● What needs to be done:
The lines to output run from the first line of the entries below through the line containing "Die Basis-Struktur der"; copy them exactly and leave out pictures.

Source texts of formatted documents:
┌──

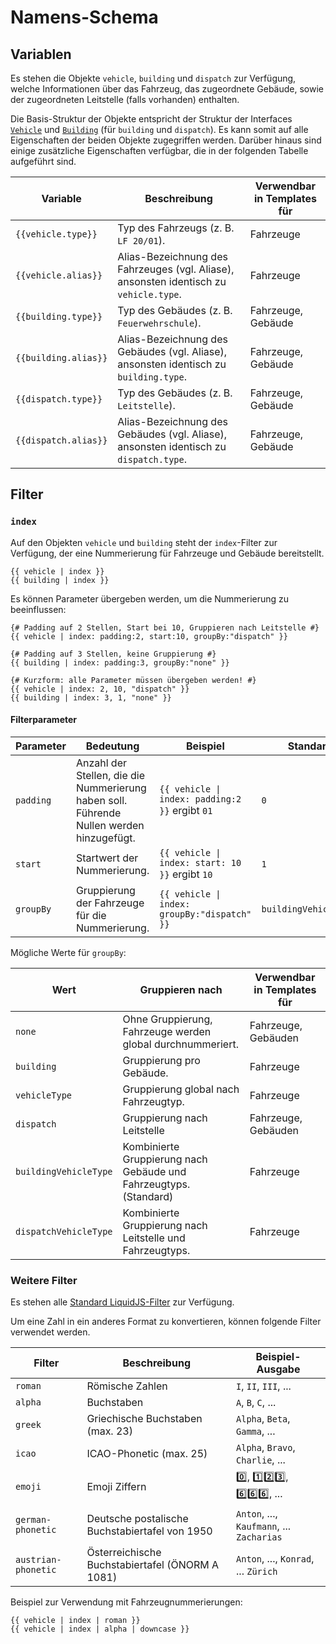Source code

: # Namens-Schema

## Variablen

Es stehen die Objekte `vehicle`, `building` und `dispatch` zur Verfügung, welche Informationen über das Fahrzeug, das zugeordnete Gebäude, sowie der zugeordneten Leitstelle (falls vorhanden) enthalten.

Die Basis-Struktur der Objekte entspricht der Struktur der Interfaces [`Vehicle`](https://github.com/LSS-Manager/LSSM-V.4/blob/dev/typings/Vehicle.d.ts) und [`Building`](https://github.com/LSS-Manager/LSSM-V.4/blob/dev/typings/Building.d.ts) (für `building` und `dispatch`).
Es kann somit auf alle Eigenschaften der beiden Objekte zugegriffen werden. Darüber hinaus sind einige zusätzliche Eigenschaften verfügbar, die in der folgenden Tabelle aufgeführt sind.

| Variable             | Beschreibung                                                                           | Verwendbar in Templates für |
|----------------------|----------------------------------------------------------------------------------------|-----------------------------|
| `{{vehicle.type}}`   | Typ des Fahrzeugs (z. B. `LF 20/01`).                                                  | Fahrzeuge                   |
| `{{vehicle.alias}}`  | Alias-Bezeichnung des Fahrzeuges (vgl. Aliase), ansonsten identisch zu `vehicle.type`. | Fahrzeuge                   |
| `{{building.type}}`  | Typ des Gebäudes (z. B. `Feuerwehrschule`).                                            | Fahrzeuge, Gebäude          |
| `{{building.alias}}` | Alias-Bezeichnung des Gebäudes (vgl. Aliase), ansonsten identisch zu `building.type`.  | Fahrzeuge, Gebäude          |
| `{{dispatch.type}}`  | Typ des Gebäudes (z. B. `Leitstelle`).                                                 | Fahrzeuge, Gebäude          |
| `{{dispatch.alias}}` | Alias-Bezeichnung des Gebäudes (vgl. Aliase), ansonsten identisch zu `dispatch.type`.  | Fahrzeuge, Gebäude          |

## Filter

### `index`
Auf den Objekten `vehicle` und `building` steht der `index`-Filter zur Verfügung, der eine Nummerierung für Fahrzeuge und Gebäude bereitstellt.

```liquid
{{ vehicle | index }}
{{ building | index }}
```

Es können Parameter übergeben werden, um die Nummerierung zu beeinflussen:

```liquid
{# Padding auf 2 Stellen, Start bei 10, Gruppieren nach Leitstelle #}
{{ vehicle | index: padding:2, start:10, groupBy:"dispatch" }}

{# Padding auf 3 Stellen, keine Gruppierung #}
{{ building | index: padding:3, groupBy:"none" }}

{# Kurzform: alle Parameter müssen übergeben werden! #}
{{ vehicle | index: 2, 10, "dispatch" }}
{{ building | index: 3, 1, "none" }}
```

#### Filterparameter

| Parameter | Bedeutung                                                                                | Beispiel                                        | Standard              |
|-----------|------------------------------------------------------------------------------------------|-------------------------------------------------|-----------------------|
| `padding` | Anzahl der Stellen, die die Nummerierung haben soll. Führende Nullen werden hinzugefügt. | `{{ vehicle \| index: padding:2 }}` ergibt `01` | `0`                   |
| `start`   | Startwert der Nummerierung.                                                              | `{{ vehicle \| index: start: 10 }}` ergibt `10` | `1`                   |
| `groupBy` | Gruppierung der Fahrzeuge für die Nummerierung.                                          | `{{ vehicle \| index:  groupBy:"dispatch" }}`   | `buildingVehicleType` |

Mögliche Werte für `groupBy`:

| Wert                  | Gruppieren nach                                                   | Verwendbar in Templates für |
|-----------------------|-------------------------------------------------------------------|-----------------------------|
| `none`                | Ohne Gruppierung, Fahrzeuge werden global durchnummeriert.        | Fahrzeuge, Gebäuden         |
| `building`            | Gruppierung pro Gebäude.                                          | Fahrzeuge                   |
| `vehicleType`         | Gruppierung global nach Fahrzeugtyp.                              | Fahrzeuge                   |
| `dispatch`            | Gruppierung nach Leitstelle                                       | Fahrzeuge, Gebäuden         |
| `buildingVehicleType` | Kombinierte Gruppierung nach Gebäude und Fahrzeugtyps. (Standard) | Fahrzeuge                   |
| `dispatchVehicleType` | Kombinierte Gruppierung nach Leitstelle und Fahrzeugtyps.         | Fahrzeuge                   |

### Weitere Filter

Es stehen alle [Standard LiquidJS-Filter](https://liquidjs.com/filters/overview.html) zur Verfügung.

Um eine Zahl in ein anderes Format zu konvertieren, können folgende Filter verwendet werden.

| Filter              | Beschreibung                                    | Beispiel-Ausgabe                          |
|---------------------|-------------------------------------------------|-------------------------------------------|
| `roman`             | Römische Zahlen                                 | `I`, `II`, `III`, ...                     |
| `alpha`             | Buchstaben                                      | `A`, `B`, `C`, ...                        |
| `greek`             | Griechische Buchstaben (max. 23)                | `Alpha`, `Beta`, `Gamma`, ...             |
| `icao`              | ICAO-Phonetic (max. 25)                         | `Alpha`, `Bravo`, `Charlie`, ...          |
| `emoji`             | Emoji Ziffern                                   | 0️⃣, 1️⃣2️⃣3️⃣, 6️⃣6️⃣6️⃣, ...            |
| `german-phonetic`   | Deutsche postalische Buchstabiertafel von 1950  | `Anton`, ..., `Kaufmann`, ... `Zacharias` |
| `austrian-phonetic` | Österreichische Buchstabiertafel (ÖNORM A 1081) | `Anton`, ..., `Konrad`, ... `Zürich`      |

Beispiel zur Verwendung mit Fahrzeugnummerierungen:

```liquid
{{ vehicle | index | roman }}
{{ vehicle | index | alpha | downcase }}
```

└──

● The answer:
Source code

: # Namens-Schema

## Variablen

Es stehen die Objekte `vehicle`, `building` und `dispatch` zur Verfügung, welche Informationen über das Fahrzeug, das zugeordnete Gebäude, sowie der zugeordneten Leitstelle (falls vorhanden) enthalten.

Die Basis-Struktur der Objekte entspricht der Struktur der Interfaces [`Vehicle`](https://github.com/LSS-Manager/LSSM-V.4/blob/dev/typings/Vehicle.d.ts) und [`Building`](https://github.com/LSS-Manager/LSSM-V.4/blob/dev/typings/Building.d.ts) (für `building` und `dispatch`).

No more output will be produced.